貸出先企業の経営成績や財政状態をもとに、正常先・要注意先・要管理先・破綻懸念先・実質破綻先・破綻先の区分に振り分けて、貸出を行うか?継続するか?の判断を銀行員は行います。

この際に貸出先企業の各決算書類・財務諸表を見る必要があり、簿記の知識が求められます。
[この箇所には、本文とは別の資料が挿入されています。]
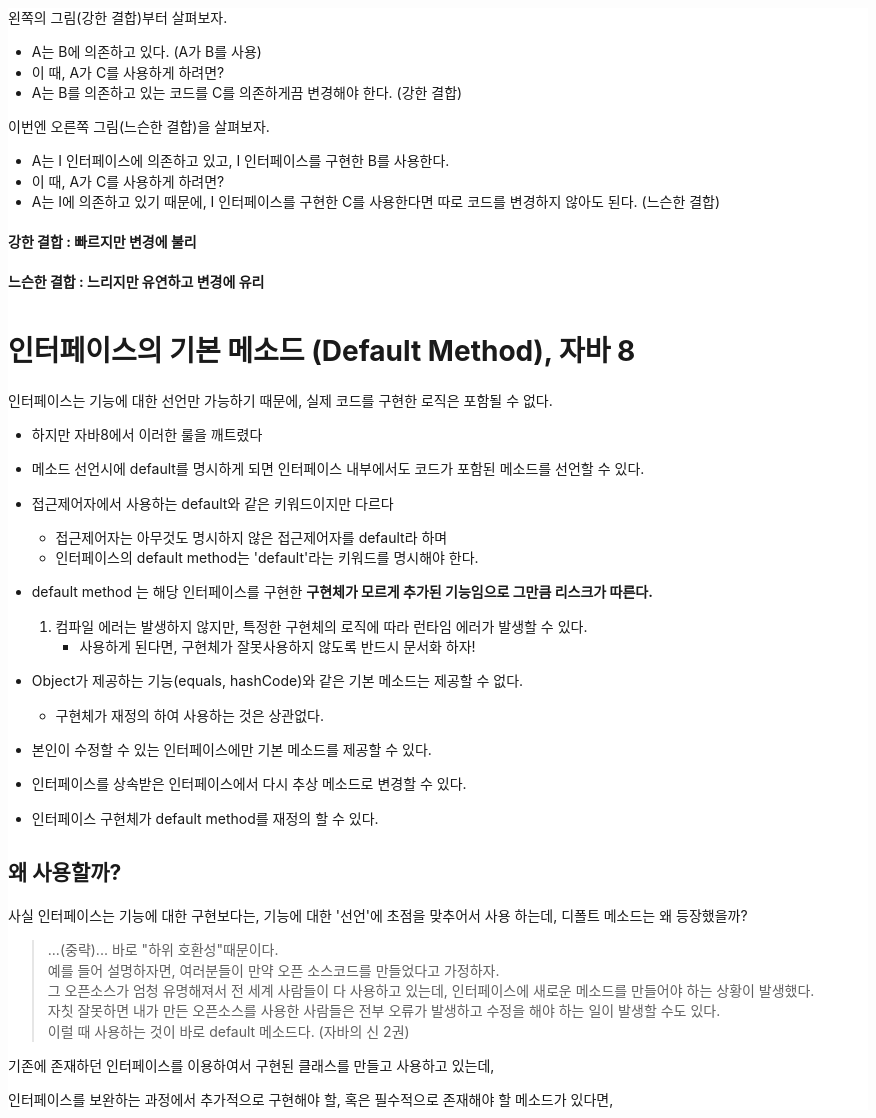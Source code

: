 
왼쪽의 그림(강한 결합)부터 살펴보자.

* A는 B에 의존하고 있다. (A가 B를 사용)
* 이 때, A가 C를 사용하게 하려면?
* A는 B를 의존하고 있는 코드를 C를 의존하게끔 변경해야 한다. (강한 결합)


이번엔 오른쪽 그림(느슨한 결합)을 살펴보자.

* A는 I 인터페이스에 의존하고 있고, I 인터페이스를 구현한 B를 사용한다.
* 이 때, A가 C를 사용하게 하려면?
* A는 I에 의존하고 있기 때문에, I 인터페이스를 구현한 C를 사용한다면 따로 코드를 변경하지 않아도 된다. (느슨한 결합)


#### 강한 결합 : 빠르지만 변경에 불리
#### 느슨한 결합 : 느리지만 유연하고 변경에 유리


# 인터페이스의 기본 메소드 (Default Method), 자바 8


인터페이스는 기능에 대한 선언만 가능하기 때문에, 실제 코드를 구현한 로직은 포함될 수 없다.

* 하지만 자바8에서 이러한 룰을 깨트렸다
* 메소드 선언시에 default를 명시하게 되면 인터페이스 내부에서도 코드가 포함된 메소드를 선언할 수 있다.

 

* 접근제어자에서 사용하는 default와 같은 키워드이지만 다르다
    * 접근제어자는 아무것도 명시하지 않은 접근제어자를 default라 하며
    * 인터페이스의 default method는 'default'라는 키워드를 명시해야 한다.

- default method 는 해당 인터페이스를 구현한 **구현체가 모르게 추가된 기능임으로 그만큼 리스크가 따른다.**
    1. 컴파일 에러는 발생하지 않지만, 특정한 구현체의 로직에 따라 런타임 에러가 발생할 수 있다.
        * 사용하게 된다면, 구현체가 잘못사용하지 않도록 반드시 문서화 하자!
    
- Object가 제공하는 기능(equals, hashCode)와 같은 기본 메소드는 제공할 수 없다.  
  * 구현체가 재정의 하여 사용하는 것은 상관없다.
    
- 본인이 수정할 수 있는 인터페이스에만 기본 메소드를 제공할 수 있다.

- 인터페이스를 상속받은 인터페이스에서 다시 추상 메소드로 변경할 수 있다.

- 인터페이스 구현체가 default method를 재정의 할 수 있다.

## 왜 사용할까?
사실 인터페이스는 기능에 대한 구현보다는, 기능에 대한 '선언'에 초점을 맞추어서 사용 하는데, 디폴트 메소드는 왜 등장했을까?

> ...(중략)... 바로 "하위 호환성"때문이다.   
예를 들어 설명하자면, 여러분들이 만약 오픈 소스코드를 만들었다고 가정하자.  
그 오픈소스가 엄청 유명해져서 전 세계 사람들이 다 사용하고 있는데, 인터페이스에 새로운 메소드를 만들어야 하는 상황이 발생했다.   
자칫 잘못하면 내가 만든 오픈소스를 사용한 사람들은 전부 오류가 발생하고 수정을 해야 하는 일이 발생할 수도 있다.   
이럴 때 사용하는 것이 바로 default 메소드다. (자바의 신 2권)

기존에 존재하던 인터페이스를 이용하여서 구현된 클래스를 만들고 사용하고 있는데,

인터페이스를 보완하는 과정에서 추가적으로 구현해야 할, 혹은 필수적으로 존재해야 할 메소드가 있다면,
簿記2級までを取得していれば、転職の際に評価される可能性が高いです。

 

5) 法人営業

意外に思われるかもしれませんが、簿記の知識は『法人営業』にも役立ちます。

法人営業の取引先は法人、つまり企業であり、取引先企業の財務状態を把握して相手先の決済条件を読み、また相手の企業状況を財務情報から読み取り、自社に有利な提案をする必要があります。

この際に簿記の知識が活きてきます。

 

6) 起業家

最後は転職とは異なりますが、『起業する人』にとっても簿記は有利に働きます。

経営者は売上や利益、資産・負債の構造を当然に把握する必要があるため、簿記で学ぶ知識は必須の知識と言えます。

ただ、起業の場合は簿記という肩書を持っている必要はなく、簿記の学習過程で身につけた知識があれば問題ありません。

そのため極端な話を言えば、受かっていなくても問題ないのです。

 

3. 転職のこんな場面で役に立つ!

就職・転職のこんな場面で役に立つ!

1) 転職先の選定

簿記は転職先企業の情報を得るのに役立ちます。

応募先企業の財務諸表をチェックすることで、今企業がどういった状態で今後のどのような分野に進もうとしているのか?あるいは現状を維持しようとしているのか?といった情報を得ることができます。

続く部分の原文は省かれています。